__RECORDS PROVIDED__.
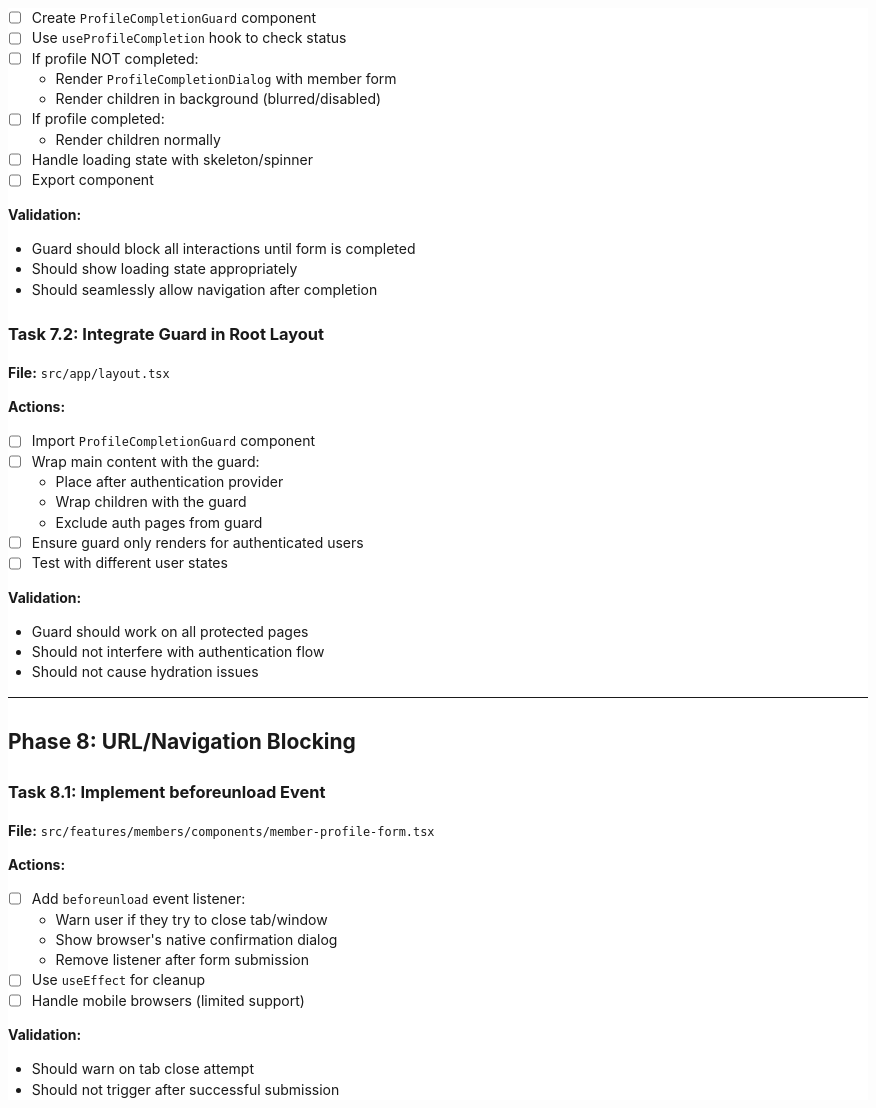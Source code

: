 - [ ] Create `ProfileCompletionGuard` component
- [ ] Use `useProfileCompletion` hook to check status
- [ ] If profile NOT completed:
  - Render `ProfileCompletionDialog` with member form
  - Render children in background (blurred/disabled)
- [ ] If profile completed:
  - Render children normally
- [ ] Handle loading state with skeleton/spinner
- [ ] Export component

**Validation:**

- Guard should block all interactions until form is completed
- Should show loading state appropriately
- Should seamlessly allow navigation after completion

### Task 7.2: Integrate Guard in Root Layout

**File:** `src/app/layout.tsx`

**Actions:**

- [ ] Import `ProfileCompletionGuard` component
- [ ] Wrap main content with the guard:
  - Place after authentication provider
  - Wrap children with the guard
  - Exclude auth pages from guard
- [ ] Ensure guard only renders for authenticated users
- [ ] Test with different user states

**Validation:**

- Guard should work on all protected pages
- Should not interfere with authentication flow
- Should not cause hydration issues

---

## Phase 8: URL/Navigation Blocking

### Task 8.1: Implement beforeunload Event

**File:** `src/features/members/components/member-profile-form.tsx`

**Actions:**

- [ ] Add `beforeunload` event listener:
  - Warn user if they try to close tab/window
  - Show browser's native confirmation dialog
  - Remove listener after form submission
- [ ] Use `useEffect` for cleanup
- [ ] Handle mobile browsers (limited support)

**Validation:**

- Should warn on tab close attempt
- Should not trigger after successful submission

__AIM OF THE TASK__. The images are to be left out while the entries are written out exactly.

__RESULT__.
Source code

: - [ ] Create `ProfileCompletionGuard` component
- [ ] Use `useProfileCompletion` hook to check status
- [ ] If profile NOT completed:
  - Render `ProfileCompletionDialog` with member form
  - Render children in background (blurred/disabled)
- [ ] If profile completed:
  - Render children normally
- [ ] Handle loading state with skeleton/spinner
- [ ] Export component

**Validation:**

- Guard should block all interactions until form is completed
- Should show loading state appropriately
- Should seamlessly allow navigation after completion

### Task 7.2: Integrate Guard in Root Layout

**File:** `src/app/layout.tsx`

**Actions:**

- [ ] Import `ProfileCompletionGuard` component
- [ ] Wrap main content with the guard:
  - Place after authentication provider
  - Wrap children with the guard
  - Exclude auth pages from guard
- [ ] Ensure guard only renders for authenticated users
- [ ] Test with different user states

**Validation:**

- Guard should work on all protected pages
- Should not interfere with authentication flow
- Should not cause hydration issues

---

## Phase 8: URL/Navigation Blocking

### Task 8.1: Implement beforeunload Event

**File:** `src/features/members/components/member-profile-form.tsx`

**Actions:**

- [ ] Add `beforeunload` event listener:
  - Warn user if they try to close tab/window
  - Show browser's native confirmation dialog
  - Remove listener after form submission
- [ ] Use `useEffect` for cleanup
- [ ] Handle mobile browsers (limited support)

**Validation:**

- Should warn on tab close attempt
- Should not trigger after successful submission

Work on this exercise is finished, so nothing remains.